Lennarts and De Bruijn quickly built a website and put out a worldwide call for poster designs targeted at two different audiences: They aimed to send encouraging messages to medical workers and to ask everyone else to stay home. Several graphic design web magazines covered their launch.
As a result, artists in 81 countries have submitted more than 1,500 posters. One poster is an image of two hands wrapped in rubber gloves making a heart symbol.
Another neon-colored poster reads in bold letters, “We will get through this together.”
Anyone can download and print out the posters for free. A printer in Utrecht made hundreds of posters for Dutch hospitals, which they say the staff loves.
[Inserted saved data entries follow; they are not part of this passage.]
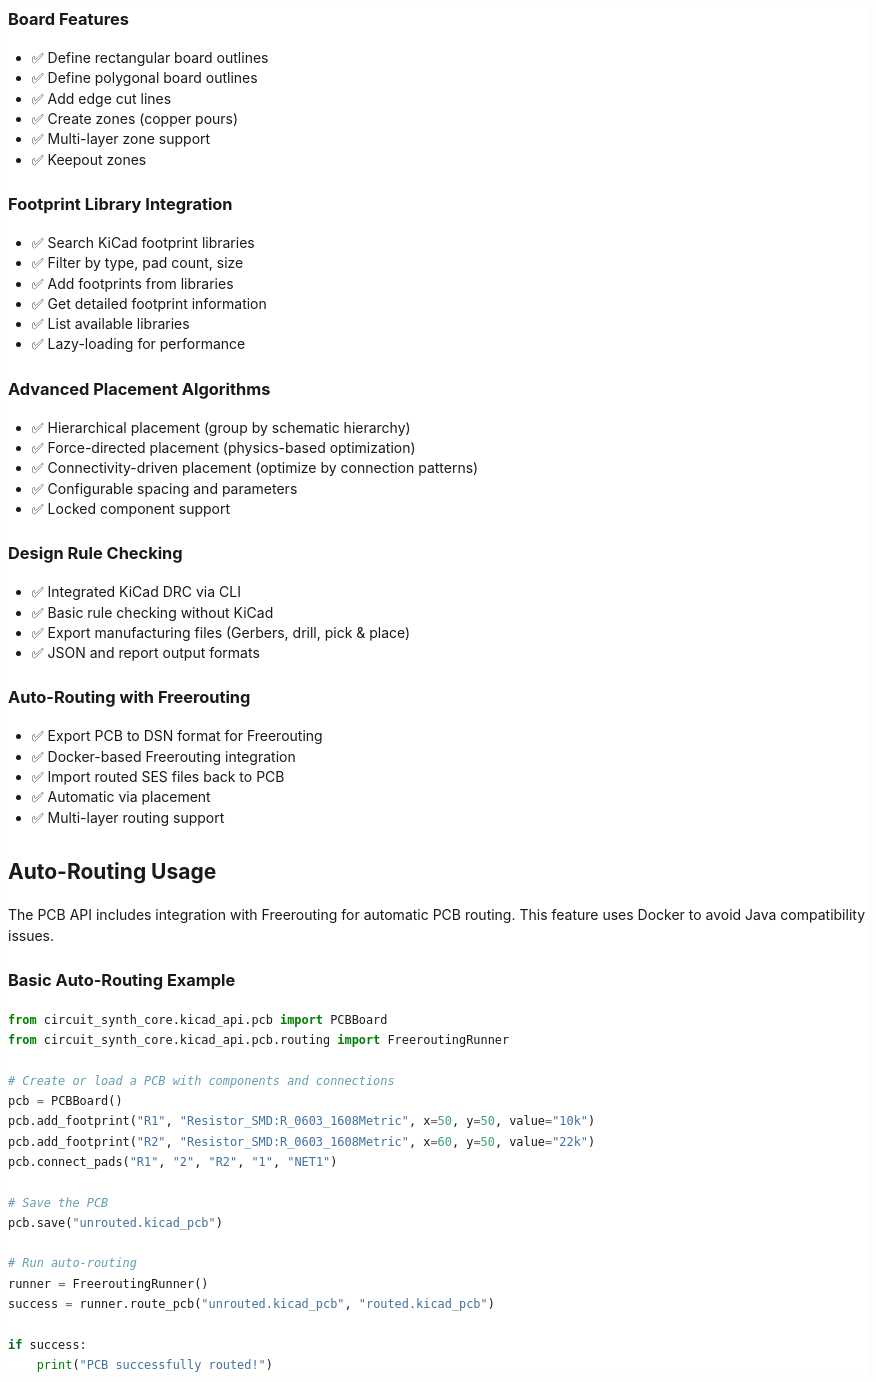 ### Board Features
- ✅ Define rectangular board outlines
- ✅ Define polygonal board outlines
- ✅ Add edge cut lines
- ✅ Create zones (copper pours)
- ✅ Multi-layer zone support
- ✅ Keepout zones

### Footprint Library Integration
- ✅ Search KiCad footprint libraries
- ✅ Filter by type, pad count, size
- ✅ Add footprints from libraries
- ✅ Get detailed footprint information
- ✅ List available libraries
- ✅ Lazy-loading for performance

### Advanced Placement Algorithms
- ✅ Hierarchical placement (group by schematic hierarchy)
- ✅ Force-directed placement (physics-based optimization)
- ✅ Connectivity-driven placement (optimize by connection patterns)
- ✅ Configurable spacing and parameters
- ✅ Locked component support

### Design Rule Checking
- ✅ Integrated KiCad DRC via CLI
- ✅ Basic rule checking without KiCad
- ✅ Export manufacturing files (Gerbers, drill, pick & place)
- ✅ JSON and report output formats

### Auto-Routing with Freerouting
- ✅ Export PCB to DSN format for Freerouting
- ✅ Docker-based Freerouting integration
- ✅ Import routed SES files back to PCB
- ✅ Automatic via placement
- ✅ Multi-layer routing support

## Auto-Routing Usage

The PCB API includes integration with Freerouting for automatic PCB routing. This feature uses Docker to avoid Java compatibility issues.

### Basic Auto-Routing Example

```python
from circuit_synth_core.kicad_api.pcb import PCBBoard
from circuit_synth_core.kicad_api.pcb.routing import FreeroutingRunner

# Create or load a PCB with components and connections
pcb = PCBBoard()
pcb.add_footprint("R1", "Resistor_SMD:R_0603_1608Metric", x=50, y=50, value="10k")
pcb.add_footprint("R2", "Resistor_SMD:R_0603_1608Metric", x=60, y=50, value="22k")
pcb.connect_pads("R1", "2", "R2", "1", "NET1")

# Save the PCB
pcb.save("unrouted.kicad_pcb")

# Run auto-routing
runner = FreeroutingRunner()
success = runner.route_pcb("unrouted.kicad_pcb", "routed.kicad_pcb")

if success:
    print("PCB successfully routed!")
```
“The nice thing about the project is that it’s such a shared crisis that everybody understands the message we want to share.”
“The nice thing about the project is that it’s such a shared crisis that everybody understands the message we want to share,” De Bruijn said.
(Submit your own poster design here.)
In the US, a project in Philadelphia called “Fill the Walls with Hope, Rage, Resources, and Dreams” is printing out crowdsourced posters for empty spaces left by closed businesses and schools. Mark Strandquist says he launched the project to help his neighbors dream of a just future.
Strandquist and friends use wheat paste to post them around the city, including in and around all of Philadelphia’s free food distribution sites.
Meanwhile, in New York, artists are collaborating to make the most of the empty billboard space in Times Square.
Also, check out DearFrontline and Amplifier’s Global Open Call for Art.
Ultimately, all of these projects address the shared experience of quarantine. That’s exactly what the haiku project wants to capture.
Nakagawa trained as a drummer and appreciates “the pocket,” or the space between beats, which is why he loves haikus.
“Haikus are amazing that way in that it just invites your experiences to fill in the blanks and the empty space.”
“Haikus are amazing that way in that it just invites your experiences to fill in the blanks and the empty space,” he said.
People often turn to art to document and make sense of hard times. And our collective quarantine has been unavoidably digital. It’s no wonder that we’re turning to the internet and art to make sense of and document this unprecedented moment in world history.